> YOUR GOAL
In the records below, find the line containing "### Option 3: Use" and retype it and every line after it exactly, adding nothing.

Dataset entries:
------------------------------------

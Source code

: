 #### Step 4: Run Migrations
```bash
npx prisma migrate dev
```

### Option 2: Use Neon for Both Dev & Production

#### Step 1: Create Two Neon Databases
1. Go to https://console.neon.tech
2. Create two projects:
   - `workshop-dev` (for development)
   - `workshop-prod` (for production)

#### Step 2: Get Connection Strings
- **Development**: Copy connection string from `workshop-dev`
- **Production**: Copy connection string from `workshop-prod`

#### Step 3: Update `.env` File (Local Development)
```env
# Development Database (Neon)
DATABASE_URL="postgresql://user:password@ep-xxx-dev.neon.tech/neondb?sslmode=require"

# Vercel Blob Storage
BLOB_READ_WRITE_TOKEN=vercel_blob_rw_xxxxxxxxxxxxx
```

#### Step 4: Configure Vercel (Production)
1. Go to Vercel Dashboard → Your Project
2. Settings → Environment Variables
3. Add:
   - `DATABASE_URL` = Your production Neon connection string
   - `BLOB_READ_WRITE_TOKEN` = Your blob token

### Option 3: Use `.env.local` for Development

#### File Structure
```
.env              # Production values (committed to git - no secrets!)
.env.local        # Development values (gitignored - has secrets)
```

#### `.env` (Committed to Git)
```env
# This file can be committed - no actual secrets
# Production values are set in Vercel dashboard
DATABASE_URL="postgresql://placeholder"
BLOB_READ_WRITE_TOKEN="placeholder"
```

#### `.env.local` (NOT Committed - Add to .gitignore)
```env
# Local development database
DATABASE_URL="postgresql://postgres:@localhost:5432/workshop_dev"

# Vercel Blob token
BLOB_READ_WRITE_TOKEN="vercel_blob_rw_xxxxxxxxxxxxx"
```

------------------------------------

> SOLUTION FOR THIS PROBLEM
### Option 3: Use `.env.local` for Development

#### File Structure
```
.env              # Production values (committed to git - no secrets!)
.env.local        # Development values (gitignored - has secrets)
```

#### `.env` (Committed to Git)
```env
# This file can be committed - no actual secrets
# Production values are set in Vercel dashboard
DATABASE_URL="postgresql://placeholder"
BLOB_READ_WRITE_TOKEN="placeholder"
```

#### `.env.local` (NOT Committed - Add to .gitignore)
```env
# Local development database
DATABASE_URL="postgresql://postgres:@localhost:5432/workshop_dev"

# Vercel Blob token
BLOB_READ_WRITE_TOKEN="vercel_blob_rw_xxxxxxxxxxxxx"
```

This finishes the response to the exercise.